Viseu. Sábado de Aleluia. Abril de 1126

«(… ) No dia seguinte, Maria Gomes disse-me que, naquele momento, Chamoa sentiu uma emoção muito forte. Era o seu sonho de criança, casar com um príncipe, e agora ali estava ela nas mãos de um, o príncipe de Portugal! Deus meu, que alegria! Mas, o que dirão meus pais, minha irmã?, pensou. Segundo contou, Afonso Henriques terá insistido: É a minha vontade e vosso pai aprova de certeza, a defesa de Toronho fica garantida! Será a união da Galiza, o príncipe do Condado casado com uma Trava! Dizei que me amais, que vos casais comigo!

Chamoa estava já enamorada dele e acenou com a cabeça. Acreditou que ia ser princesa, ou rainha. Inebriada com aquele pensamento intoxicante, esteve quase a deixar-se levar pela loucura do momento, mas conteve-se e alegou que, mesmo assim, era melhor ele não se meter dentro dela.

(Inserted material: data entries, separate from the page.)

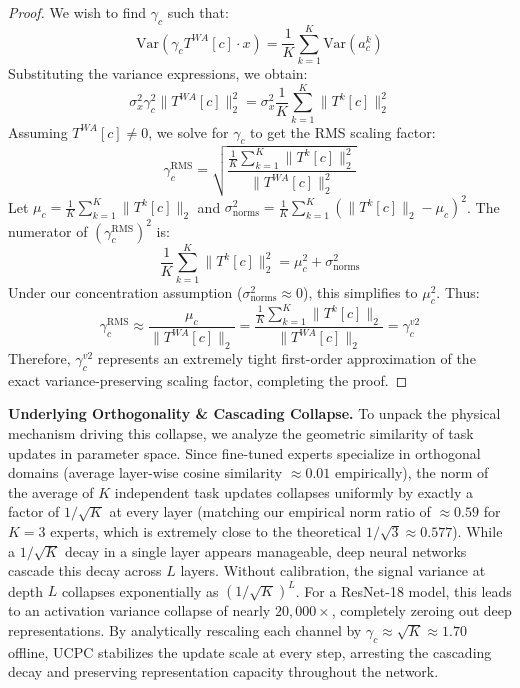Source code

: \documentclass{article}
\theoremstyle{plain}
\theoremstyle{definition}
\theoremstyle{remark}
\begin{document}
\begin{proof}
  We wish to find $\gamma_c$ such that:
  \begin{equation}
    \text{Var}(\gamma_c T^{WA}[c] \cdot x) = \frac{1}{K} \sum_{k=1}^K \text{Var}(a_c^k)
  \end{equation}
  Substituting the variance expressions, we obtain:
  \begin{equation}
    \sigma_x^2 \gamma_c^2 \|T^{WA}[c]\|_2^2 = \sigma_x^2 \frac{1}{K} \sum_{k=1}^K \|T^k[c]\|_2^2
  \end{equation}
  Assuming $T^{WA}[c] \neq 0$, we solve for $\gamma_c$ to get the RMS scaling factor:
  \begin{equation}
    \gamma_c^{\text{RMS}} = \sqrt{\frac{\frac{1}{K}\sum_{k=1}^K \|T^k[c]\|_2^2}{\|T^{WA}[c]\|_2^2}}
  \end{equation}
  Let $\mu_c = \frac{1}{K}\sum_{k=1}^K \|T^k[c]\|_2$ and $\sigma_{\text{norms}}^2 = \frac{1}{K}\sum_{k=1}^K (\|T^k[c]\|_2 - \mu_c)^2$. The numerator of $(\gamma_c^{\text{RMS}})^2$ is:
  \begin{equation}
    \frac{1}{K}\sum_{k=1}^K \|T^k[c]\|_2^2 = \mu_c^2 + \sigma_{\text{norms}}^2
  \end{equation}
  Under our concentration assumption ($\sigma_{\text{norms}}^2 \approx 0$), this simplifies to $\mu_c^2$. Thus:
  \begin{equation}
    \gamma_c^{\text{RMS}} \approx \frac{\mu_c}{\|T^{WA}[c]\|_2} = \frac{\frac{1}{K}\sum_{k=1}^K \|T^k[c]\|_2}{\|T^{WA}[c]\|_2} = \gamma_c^{v2}
  \end{equation}
  Therefore, $\gamma_c^{v2}$ represents an extremely tight first-order approximation of the exact variance-preserving scaling factor, completing the proof.
\end{proof}

\textbf{Underlying Orthogonality \& Cascading Collapse.} To unpack the physical mechanism driving this collapse, we analyze the geometric similarity of task updates in parameter space. Since fine-tuned experts specialize in orthogonal domains (average layer-wise cosine similarity $\approx 0.01$ empirically), the norm of the average of $K$ independent task updates collapses uniformly by exactly a factor of $1/\sqrt{K}$ at every layer (matching our empirical norm ratio of $\approx 0.59$ for $K=3$ experts, which is extremely close to the theoretical $1/\sqrt{3} \approx 0.577$). While a $1/\sqrt{K}$ decay in a single layer appears manageable, deep neural networks cascade this decay across $L$ layers. Without calibration, the signal variance at depth $L$ collapses exponentially as $(1/\sqrt{K})^L$. For a ResNet-18 model, this leads to an activation variance collapse of nearly $20,000\times$, completely zeroing out deep representations. By analytically rescaling each channel by $\gamma_c \approx \sqrt{K} \approx 1.70$ offline, UCPC stabilizes the update scale at every step, arresting the cascading decay and preserving representation capacity throughout the network.
\end{document}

Contudo, para o compensar da momentânea desilusão, Chamoa abriu-lhe a dalmática, puxou-lhe o saiote para cima e, entusiasmada com o que via, exclamou: Afinal, o milagre não foi só nas pernas! Quando terminou de o beijar, deitaram-se lado a lado, enamorados, e renovaram as promessas de casamento, antes de se comporem e regressarem pela estrada por onde tinham vindo. No seu lugar e embora destroçada, minha prima Raimunda mantivera-se imóvel, e quando observou Ramiro verificou, espantada, que ele havia desmaiado. Em passo rápido, aproximou-se dele, ajoelhou ao seu lado e abanou-o. O jovem acordou, atarantado, e Raimunda disse-lhe que os outros já tinham retornado à festa de Sábado de Aleluia. Confuso, Ramiro quis saber o que se passara, mas ela disse-lhe apenas: Nada, só conversaram.

Minha prima olhou-o fixamente e acrescentou: É isso que tendes de contar a vosso pai. O rapaz deu o seu mudo acordo ao estratagema. Quando, já na tenda, Paio Soares lhe perguntou o que se passara entre Afonso Henriques e Chamoa, o filho limitou-se a repetir as palavras de Raimunda: Nada, só conversaram. Tanto Raimunda como Ramiro mentiam muito bem, mas só dois grandes mentirosos, na sua ilusão, acreditam que as mentiras são seres mortos e bem sepultados e não seres vivos, que um dia reaparecem. Quando a verdade surge, o sonho dos mentirosos torna-se pesadelo. Ao final dessa tarde, enquanto muitos de nós jogávamos à malha, ou nos torneávamos em combates de espada que eu sempre vencia, correu a notícia de que o vaidoso Paio Soares se fechara, amuado, na casa onde pernoitava, e se recusava a comparecer à ceia. Alguns diziam que estava enraivecido com o desaparecimento súbito do seu belíssimo punhal, outros que se enciumara com a corte que Afonso Henriques fizera a Chamoa, mas, fosse qual fosse a razão, o certo é que dona Teresa cancelou o repasto público». In Domingos Amaral, Assim Nasceu Portugal, Por Amor a uma Mulher, Casa das Letras, LeYa, 2015, ISBN 978-989-741-262-2.